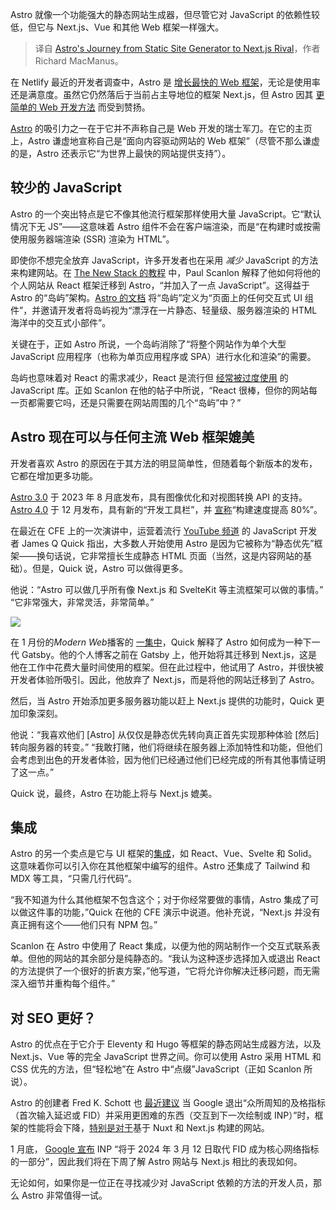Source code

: 
<!--
title: Astro 从静态网站生成器到 Next.js 劲敌的旅程
cover: https://cdn.thenewstack.io/media/2024/03/70ae1f09-nasa-gywfpvi2jzm-unsplash.jpg
-->

Astro 就像一个功能强大的静态网站生成器，但尽管它对 JavaScript 的依赖性较低，但它与 Next.js、Vue 和其他 Web 框架一样强大。

> 译自 [Astro's Journey from Static Site Generator to Next.js Rival](https://thenewstack.io/astros-journey-from-static-site-generator-to-next-js-rival/)，作者 Richard MacManus。

在 Netlify 最近的开发者调查中，Astro 是 [增长最快的 Web 框架](https://thenewstack.io/web-development-in-2023-javascript-still-rules-ai-emerges/)，无论是使用率还是满意度。虽然它仍然落后于当前占主导地位的框架 Next.js，但 Astro 因其 [更简单的 Web 开发方法](https://thenewstack.io/keep-it-simple-frameworks-netlify-ceo-praises-astro-remix/) 而受到赞扬。

[Astro](https://astro.build/) 的吸引力之一在于它并不声称自己是 Web 开发的瑞士军刀。在它的主页上，Astro 谦虚地宣称自己是“面向内容驱动网站的 Web 框架”（尽管不那么谦虚的是，Astro 还表示它“为世界上最快的网站提供支持”）。

## 较少的 JavaScript

Astro 的一个突出特点是它不像其他流行框架那样使用大量 JavaScript。它“默认情况下无 JS”——这意味着 Astro 组件不会在客户端渲染，而是“在构建时或按需使用服务器端渲染 (SSR) 渲染为 HTML”。

即使你不想完全放弃 JavaScript，许多开发者也在采用 *减少* JavaScript 的方法来构建网站。在 [The New Stack 的教程](https://thenewstack.io/how-to-use-astro-with-a-sprinkling-of-react/) 中，Paul Scanlon 解释了他如何将他的个人网站从 React 框架迁移到 Astro，“并加入了一点 JavaScript”。这得益于 Astro 的“岛屿”架构。[Astro 的文档](https://docs.astro.build/en/concepts/islands/) 将“岛屿”定义为“页面上的任何交互式 UI 组件”，并邀请开发者将岛屿视为“漂浮在一片静态、轻量级、服务器渲染的 HTML 海洋中的交互式小部件”。

关键在于，正如 Astro 所说，一个岛屿消除了“将整个网站作为单个大型 JavaScript 应用程序（也称为单页应用程序或 SPA）进行水化和渲染”的需要。

岛屿也意味着对 React 的需求减少，React 是流行但 [经常被过度使用](https://thenewstack.io/2023-web-tech-check-in-react-performance-pwas-ios-browsers/) 的 JavaScript 库。正如 Scanlon 在他的帖子中所说，“React 很棒，但你的网站每一页都需要它吗，还是只需要在网站周围的几个“岛屿”中？”

## Astro 现在可以与任何主流 Web 框架媲美

开发者喜欢 Astro 的原因在于其方法的明显简单性，但随着每个新版本的发布，它都在增加更多功能。

[Astro 3.0](https://astro.build/blog/astro-3/) 于 2023 年 8 月底发布，具有图像优化和对视图转换 API 的支持。[Astro 4.0](https://astro.build/blog/astro-4/) 于 12 月发布，具有新的“开发工具栏”，并 [宣称](https://twitter.com/astrodotbuild/status/1732104305673634140)“构建速度提高 80%”。

在最近在 CFE 上的一次演讲中，运营着流行 [YouTube 频道](https://www.youtube.com/@JamesQQuick) 的 JavaScript 开发者 James Q Quick 指出，大多数人开始使用 Astro 是因为它被称为“静态优先”框架——换句话说，它非常擅长生成静态 HTML 页面（当然，这是内容网站的基础）。但是，Quick 说，Astro 可以做得更多。

他说：“Astro 可以做几乎所有像 Next.js 和 SvelteKit 等主流框架可以做的事情。” “它非常强大，非常灵活，非常简单。”

![](https://cdn.thenewstack.io/media/2024/03/b022eec1-astro_may21-1024x586.jpg)

在 1 月份的*Modern Web*播客的 [一集中](https://www.youtube.com/watch?v=2RL21V48Xqg)，Quick 解释了 Astro 如何成为一种下一代 Gatsby。他的个人博客之前在 Gatsby 上，他开始将其迁移到 Next.js，这是他在工作中花费大量时间使用的框架。但在此过程中，他试用了 Astro，并很快被开发者体验所吸引。因此，他放弃了 Next.js，而是将他的网站迁移到了 Astro。

然后，当 Astro 开始添加更多服务器功能以赶上 Next.js 提供的功能时，Quick 更加印象深刻。

他说：“我喜欢他们 [Astro] 从仅仅是静态优先转向真正首先实现那种体验 [然后] 转向服务器的转变。” “我敢打赌，他们将继续在服务器上添加特性和功能，但他们会考虑到出色的开发者体验，因为他们已经通过他们已经完成的所有其他事情证明了这一点。”

Quick 说，最终，Astro 在功能上将与 Next.js 媲美。

## 集成

Astro 的另一个卖点是它与 UI 框架的[集成](https://docs.astro.build/zh-cn/guides/integrations-guide/)，如 React、Vue、Svelte 和 Solid。这意味着你可以引入你在其他框架中编写的组件。Astro 还集成了 Tailwind 和 MDX 等工具，“只需几行代码”。

“我不知道为什么其他框架不包含这个；对于你经常要做的事情，Astro 集成了可以做这件事的功能，”Quick 在他的 CFE 演示中说道。他补充说，“Next.js 并没有真正拥有这个——他们只有 NPM 包。”

Scanlon 在 Astro 中使用了 React 集成，以便为他的网站制作一个交互式联系表单。但他的网站的其余部分是纯静态的。“我认为这种逐步选择加入或退出 React 的方法提供了一个很好的折衷方案，”他写道，“它将允许你解决迁移问题，而无需深入细节并重构每个组件。”

## 对 SEO 更好？

Astro 的优点在于它介于 Eleventy 和 Hugo 等框架的静态网站生成器方法，以及 Next.js、Vue 等的完全 JavaScript 世界之间。你可以使用 Astro 采用 HTML 和 CSS 优先的方法，但“轻松地”在 Astro 中“点缀”JavaScript（正如 Scanlon 所说）。

Astro 的创建者 Fred K. Schott 也 [最近建议](https://twitter.com/FredKSchott/status/1744842592905552227) 当 Google 退出“众所周知的及格指标（首次输入延迟或 FID）并采用更困难的东西（交互到下一次绘制或 INP）”时，框架的性能将会下降，[特别是对于](https://thenewstack.io/astro-creator-new-web-metric-will-hurt-js-framework-sites/)基于 Nuxt 和 Next.js 构建的网站。

1 月底， [Google 宣布](https://developers.google.com/search/blog/2023/05/introducing-inp) INP “将于 2024 年 3 月 12 日取代 FID 成为核心网络指标的一部分”，因此我们将在下周了解 Astro 网站与 Next.js 相比的表现如何。

无论如何，如果你是一位正在寻找减少对 JavaScript 依赖的方法的开发人员，那么 Astro 非常值得一试。
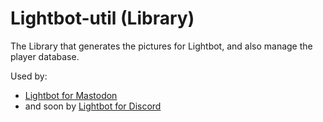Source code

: # Lightbot-util (Library)
The Library that generates the pictures for Lightbot, and also manage the player database.



Used by:

* [Lightbot for Mastodon](https://github.com/narFnarF/lightbot-mastodon)
* and soon by [Lightbot for Discord](https://github.com/narFnarF/lightbot)

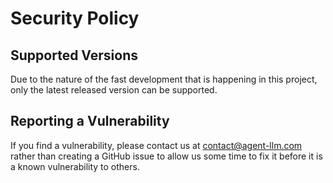 # Security Policy

## Supported Versions

Due to the nature of the fast development that is happening in this project, only the latest released version can be supported.

## Reporting a Vulnerability

If you find a vulnerability, please contact us at contact@agent-llm.com rather than creating a GitHub issue to allow us some time to fix it before it is a known vulnerability to others.
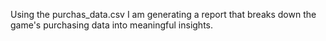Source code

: Using the purchas_data.csv I am generating a report that breaks down the game's purchasing data into meaningful insights.
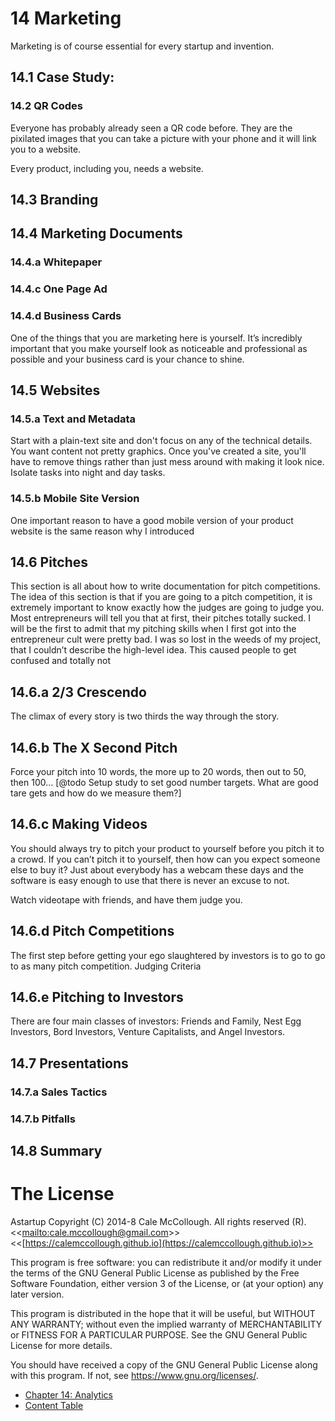 # 14 Marketing

Marketing is of course essential for every startup and invention.

## 14.1 Case Study: 

### 14.2 QR Codes

Everyone has probably already seen a QR code before. They are the pixilated images that you can take a picture with your phone and it will link you to a website.

Every product, including you, needs a website.

## 14.3 Branding

## 14.4 Marketing Documents

### 14.4.a Whitepaper

### 14.4.c One Page Ad

### 14.4.d Business Cards

One of the things that you are marketing here is yourself. It’s incredibly important that you make yourself look as noticeable and professional as possible and your business card is your chance to shine.

## 14.5 Websites

### 14.5.a Text and Metadata

Start with a plain-text site and don't focus on any of the technical details. You want content not pretty graphics. Once you've created a site, you'll have to remove things rather than just mess around with making it look nice. Isolate tasks into night and day tasks.

### 14.5.b Mobile Site Version

One important reason to have a good mobile version of your product website is the same reason why I introduced 

## 14.6 Pitches

This section is all about how to write documentation for pitch competitions. The idea of this section is that if you are going to a pitch competition, it is extremely important to know exactly how the judges are going to judge you.
Most entrepreneurs will tell you that at first, their pitches totally sucked. I will be the first to admit that my pitching skills when I first got into the entrepreneur cult were pretty bad. I was so lost in the weeds of my project, that I couldn’t describe the high-level idea. This caused people to get confused and totally not

## 14.6.a 2/3 Crescendo 

The climax of every story is two thirds the way through the story.

## 14.6.b The X Second Pitch

Force your pitch into 10 words, the more up to 20 words, then out to 50, then 100… 
[@todo Setup study to set good number targets. What are good tare gets and how do we measure them?]

## 14.6.c Making Videos

You should always try to pitch your product to yourself before you pitch it to a crowd. If you can’t pitch it to yourself, then how can you expect someone else to buy it? Just about everybody has a webcam these days and the software is easy enough to use that there is never an excuse to not.

Watch videotape with friends, and have them judge you.

## 14.6.d Pitch Competitions

The first step before getting your ego slaughtered by investors is to go to go to as many pitch competition. 
Judging Criteria

## 14.6.e Pitching to Investors

There are four main classes of investors: Friends and Family, Nest Egg Investors, Bord Investors, Venture Capitalists, and Angel Investors.

## 14.7 Presentations

### 14.7.a Sales Tactics

### 14.7.b Pitfalls

## 14.8 Summary

# The License

Astartup Copyright (C) 2014-8 Cale McCollough. All rights reserved (R). <<[mailto:cale.mccollough@gmail.com](cale.mccollough@gmail.com)>> <<[https://calemccollough.github.io](https://calemccollough.github.io)>>

This program is free software: you can redistribute it and/or modify it under the terms of the GNU General Public License as published by the Free Software Foundation, either version 3 of the License, or (at your option) any later version.

This program is distributed in the hope that it will be useful, but WITHOUT ANY WARRANTY; without even the implied warranty of MERCHANTABILITY or FITNESS FOR A PARTICULAR PURPOSE. See the GNU General Public License for more details.

You should have received a copy of the GNU General Public License along with this program.  If not, see <https://www.gnu.org/licenses/>.

* [Chapter 14: Analytics](14-analytics.md)
* [Content Table](01-overview.md#11-content-table)


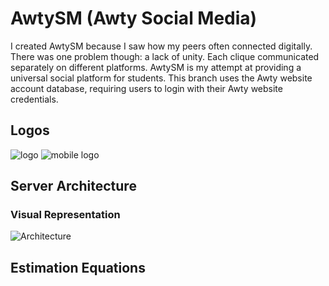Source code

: # AwtySM (Awty Social Media)

I created AwtySM because I saw how my peers often connected digitally. There was one problem though: a lack of unity. Each clique communicated separately on different platforms. AwtySM is my attempt at providing a universal social platform for students. This branch uses the Awty website account database, requiring users to login with their Awty website credentials.

## Logos

![logo](https://github.com/DGKSK8LIFE/AwtySM/blob/disqus_integration/static/new_logo.png?raw=true) ![mobile logo](https://github.com/DGKSK8LIFE/AwtySM/blob/disqus_integration/static/awtySM-mobile-good-logo.png?raw=true)

## Server Architecture

### Visual Representation

![Architecture](https://github.com/DGKSK8LIFE/AwtySM/blob/disqus_integration/architecture.png?raw=true)

## Estimation Equations


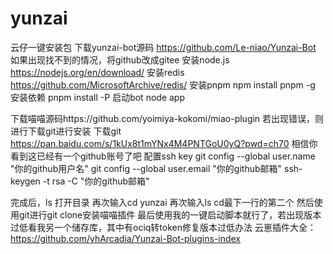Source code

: # yunzai
云仔一键安装包
下载yunzai-bot源码 https://github.com/Le-niao/Yunzai-Bot
如果出现找不到的情况，将github改成gitee
安装node.js https://nodejs.org/en/download/
安装redis https://github.com/MicrosoftArchive/redis/
安装pnpm npm install pnpm -g
安装依赖 pnpm install -P
启动bot node app

下载喵喵源码https://github.com/yoimiya-kokomi/miao-plugin
若出现错误，则进行下载git进行安装
下载git
https://pan.baidu.com/s/1kUx8t1mYNx4M4PNTGoU0yQ?pwd=ch70
相信你看到这已经有一个github账号了吧
配置ssh key
git config --global user.name "你的github用户名"
git config --global user.email "你的github邮箱"
ssh-keygen -t rsa -C "你的github邮箱"

完成后，ls
打开目录
再次输入cd yunzai
再次输入ls
cd最下一行的第二个
然后使用git进行git clone安装喵喵插件
最后使用我的一键启动脚本就行了，若出现版本过低看我另一个储存库，其中有ociq转token修复版本过低办法
云崽插件大全：
https://github.com/yhArcadia/Yunzai-Bot-plugins-index
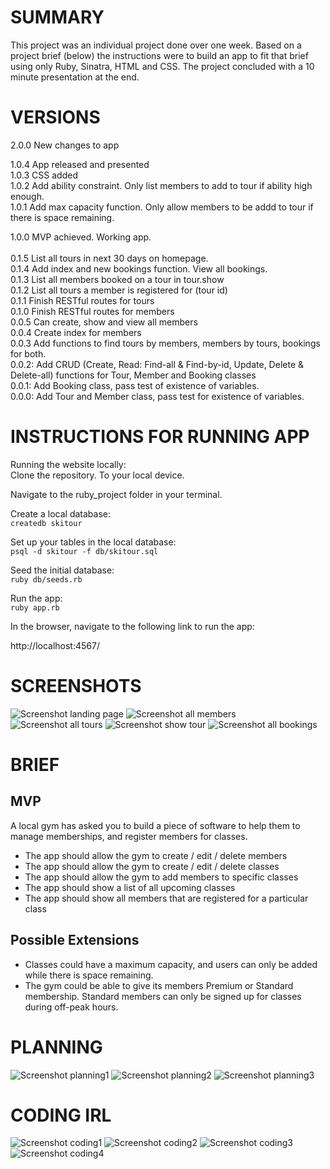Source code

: # SUMMARY

This project was an individual project done over one week. Based on a project brief (below) the instructions were to build an app to fit that brief using only Ruby, Sinatra, HTML and CSS. The project concluded with a 10 minute presentation at the end.

# VERSIONS

2.0.0 New changes to app <br/>

1.0.4 App released and presented <br/>
1.0.3 CSS added <br/>
1.0.2 Add ability constraint. Only list members to add to tour if ability high enough. <br/>
1.0.1 Add max capacity function. Only allow members to be addd to tour if there is space remaining. <br/>

1.0.0 MVP achieved. Working app. <br/>
<br/>
0.1.5 List all tours in next 30 days on homepage.  <br/>
0.1.4 Add index and new bookings function. View all bookings. <br/>
0.1.3 List all members booked on a tour in tour.show <br/>
0.1.2 List all tours a member is registered for (tour id) <br/>
0.1.1 Finish RESTful routes for tours <br/>
0.1.0 Finish RESTful routes for members <br/>
0.0.5 Can create, show and view all members <br/>
0.0.4 Create index for members <br/>
0.0.3 Add functions to find tours by members, members by tours, bookings for both. <br/>
0.0.2: Add CRUD (Create, Read: Find-all & Find-by-id, Update, Delete & Delete-all) functions for Tour, Member and Booking classes <br/>
0.0.1: Add Booking class, pass test of existence of variables. <br/>
0.0.0: Add Tour and Member class, pass test for existence of variables. <br/>

# INSTRUCTIONS FOR RUNNING APP

Running the website locally: <br/>
Clone the repository. To your local device. <br/>

Navigate to the ruby_project folder in your terminal. <br/>

Create a local database: <br/>
`createdb skitour` <br/>

Set up your tables in the local database: <br/>
`psql -d skitour -f db/skitour.sql` <br/>

Seed the initial database: <br/>
`ruby db/seeds.rb` <br/>

Run the app: <br/>
`ruby app.rb` <br/>

In the browser, navigate to the following link to run the app: <br/>

http://localhost:4567/ <br/>

# SCREENSHOTS

![Screenshot landing page](public/images/screenshots/screenshot_landing_page.png)
![Screenshot all members](public/images/screenshots/screenshot_all_members.png)
![Screenshot all tours](public/images/screenshots/screenshot_all_tours.png)
![Screenshot show tour](public/images/screenshots/screenshot_show_tour.png)
![Screenshot all bookings](public/images/screenshots/screenshot_all_bookings.png)

# BRIEF

## MVP

A local gym has asked you to build a piece of software to help them to manage memberships, and register members for classes. </br>

- The app should allow the gym to create / edit / delete members
- The app should allow the gym to create / edit / delete classes
- The app should allow the gym to add members to specific classes
- The app should show a list of all upcoming classes
- The app should show all members that are registered for a particular class

## Possible Extensions
- Classes could have a maximum capacity, and users can only be added while there is space remaining.
- The gym could be able to give its members Premium or Standard membership. Standard members can only be signed up for classes during off-peak hours.

# PLANNING

![Screenshot planning1](public/images/screenshots/screenshot_planning1.png)
![Screenshot planning2](public/images/screenshots/screenshot_planning2.png)
![Screenshot planning3](public/images/screenshots/screenshot_planning3.png)

# CODING IRL

![Screenshot coding1](public/images/screenshots/screenshot_coding1.JPG)
![Screenshot coding2](public/images/screenshots/screenshot_coding2.JPG)
![Screenshot coding3](public/images/screenshots/screenshot_coding3.JPG)
![Screenshot coding4](public/images/screenshots/screenshot_coding4.JPG)
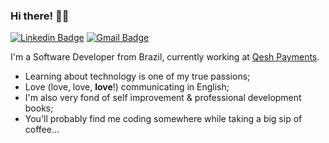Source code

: ### Hi there! 👋🏽

[![Linkedin Badge](https://img.shields.io/badge/-thabatadornelas-blue?style=flat-square&logo=Linkedin&logoColor=white&link=https://www.linkedin.com/in/thabatadornelas/)](https://www.linkedin.com/in/thabatadornelas/) [![Gmail Badge](https://img.shields.io/badge/-dornelasthabata@gmail.com-c14438?style=flat-square&logo=Gmail&logoColor=white&link=mailto:dornelasthabata@gmail.com)](mailto:dornelasthabata@gmail.com)

I'm a Software Developer from Brazil, currently working at [Qesh Payments](https://app.qesh.ai/).
- Learning about technology is one of my true passions; 
- Love (love, love, <strong>love</strong>!) communicating in English;
- I'm also very fond of self improvement & professional development books;
- You'll probably find me coding somewhere while taking a big sip of coffee...
<br></br>
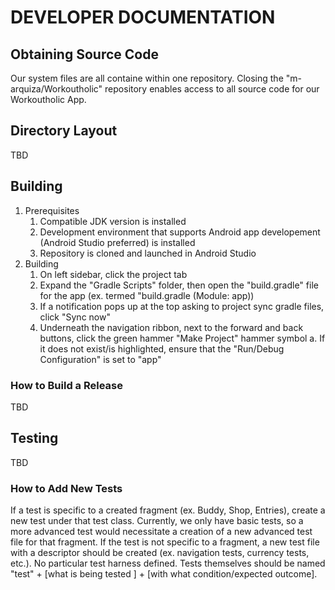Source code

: # DEVELOPER DOCUMENTATION


## Obtaining Source Code
Our system files are all containe within one repository. Closing the "m-arquiza/Workoutholic" repository enables access to all source code for our Workoutholic App.


## Directory Layout
TBD


## Building
1. Prerequisites
    1. Compatible JDK version is installed
    2. Development environment that supports Android app developement (Android Studio preferred) is installed
    3. Repository is cloned and launched in Android Studio
2.  Building
    1. On left sidebar, click the project tab
    2. Expand the "Gradle Scripts" folder, then open the "build.gradle" file for the app (ex. termed "build.gradle (Module: app))
    3. If a notification pops up at the top asking to project sync gradle files, click "Sync now" 
    4. Underneath the navigation ribbon, next to the forward and back buttons, click the green hammer "Make Project" hammer symbol
        a. If it does not exist/is highlighted, ensure that the "Run/Debug Configuration" is set to "app"
    
### How to Build a Release
TBD


## Testing
TBD

### How to Add New Tests
If a test is specific to a created fragment (ex. Buddy, Shop, Entries), create a new test under that test class. Currently, we only have basic tests, so a more advanced test would necessitate a creation of a new advanced test file for that fragment. If the test is not specific to a fragment, a new test file with a descriptor should be created (ex. navigation tests, currency tests, etc.). No particular test harness defined. Tests themselves should be named "test" + \[what is being tested \] + \[with what condition/expected outcome\].
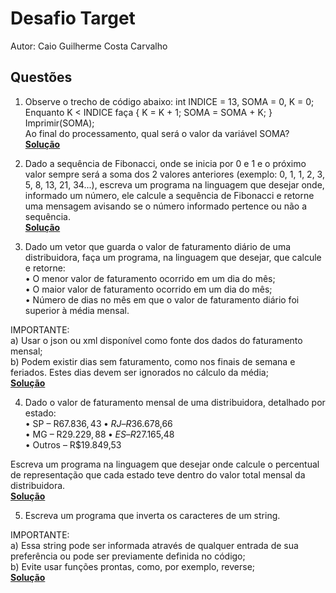 
# Desafio Target

Autor: Caio Guilherme Costa Carvalho


## Questões

1) Observe o trecho de código abaixo: int INDICE = 13, SOMA = 0, K = 0;  
Enquanto K < INDICE faça { K = K + 1; SOMA = SOMA + K; }  
Imprimir(SOMA);  
Ao final do processamento, qual será o valor da variável SOMA?  
[**Solução**](https://github.com/caiogc/desafio-Target2/blob/main/src/questoes/Questao1.md)


2) Dado a sequência de Fibonacci, onde se inicia por 0 e 1 e o próximo valor sempre será a soma dos 2 valores anteriores (exemplo: 0, 1, 1, 2, 3, 5, 8, 13, 21, 34...), escreva um programa na linguagem que desejar onde, informado um número, ele calcule a sequência de Fibonacci e retorne uma mensagem avisando se o número informado pertence ou não a sequência.  
[**Solução**](https://github.com/caiogc/desafio-Target2/blob/main/src/questoes/Fibonacci.java)

3) Dado um vetor que guarda o valor de faturamento diário de uma distribuidora, faça um programa, na linguagem que desejar, que calcule e retorne:  
• O menor valor de faturamento ocorrido em um dia do mês;  
• O maior valor de faturamento ocorrido em um dia do mês;  
• Número de dias no mês em que o valor de faturamento diário foi superior à média mensal.  

IMPORTANTE:  
a) Usar o json ou xml disponível como fonte dos dados do faturamento mensal;  
b) Podem existir dias sem faturamento, como nos finais de semana e feriados. Estes dias devem ser ignorados no cálculo da média;  
[**Solução**](https://github.com/caiogc/desafio-Target2/blob/main/src/questoes/AnaliseFaturamento.java)

4) Dado o valor de faturamento mensal de uma distribuidora, detalhado por estado:  
• SP – R$67.836,43  
• RJ – R$36.678,66  
• MG – R$29.229,88  
• ES – R$27.165,48  
• Outros – R$19.849,53  

Escreva um programa na linguagem que desejar onde calcule o percentual de representação que cada estado teve dentro do valor total mensal da distribuidora.  
[**Solução**](https://github.com/caiogc/desafio-Target2/blob/main/src/questoes/PercentualFaturamentoPorEstado.java)

5) Escreva um programa que inverta os caracteres de um string.  

IMPORTANTE:  
a) Essa string pode ser informada através de qualquer entrada de sua preferência ou pode ser previamente definida no código;  
b) Evite usar funções prontas, como, por exemplo, reverse;  
[**Solução**](https://github.com/caiogc/desafio-Target2/blob/main/src/questoes/InversaoString.java)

### Exercise objective
Reproduce the lines above starting at the one with "I created AwtySM" and ending at the one with "最后使用我的一键启动脚本就行", both included, exactly and with no pictures.

### Response area
I created AwtySM because I saw how my peers often connected digitally. There was one problem though: a lack of unity. Each clique communicated separately on different platforms. AwtySM is my attempt at providing a universal social platform for students. This branch uses the Awty website account database, requiring users to login with their Awty website credentials.

## Logos

![logo](https://github.com/DGKSK8LIFE/AwtySM/blob/disqus_integration/static/new_logo.png?raw=true) ![mobile logo](https://github.com/DGKSK8LIFE/AwtySM/blob/disqus_integration/static/awtySM-mobile-good-logo.png?raw=true)

## Server Architecture

### Visual Representation

![Architecture](https://github.com/DGKSK8LIFE/AwtySM/blob/disqus_integration/architecture.png?raw=true)

## Estimation Equations


Source code

: # yunzai
云仔一键安装包
下载yunzai-bot源码 https://github.com/Le-niao/Yunzai-Bot
如果出现找不到的情况，将github改成gitee
安装node.js https://nodejs.org/en/download/
安装redis https://github.com/MicrosoftArchive/redis/
安装pnpm npm install pnpm -g
安装依赖 pnpm install -P
启动bot node app

下载喵喵源码https://github.com/yoimiya-kokomi/miao-plugin
若出现错误，则进行下载git进行安装
下载git
https://pan.baidu.com/s/1kUx8t1mYNx4M4PNTGoU0yQ?pwd=ch70
相信你看到这已经有一个github账号了吧
配置ssh key
git config --global user.name "你的github用户名"
git config --global user.email "你的github邮箱"
ssh-keygen -t rsa -C "你的github邮箱"

完成后，ls
打开目录
再次输入cd yunzai
再次输入ls
cd最下一行的第二个
然后使用git进行git clone安装喵喵插件
最后使用我的一键启动脚本就行了，若出现版本过低看我另一个储存库，其中有ociq转token修复版本过低办法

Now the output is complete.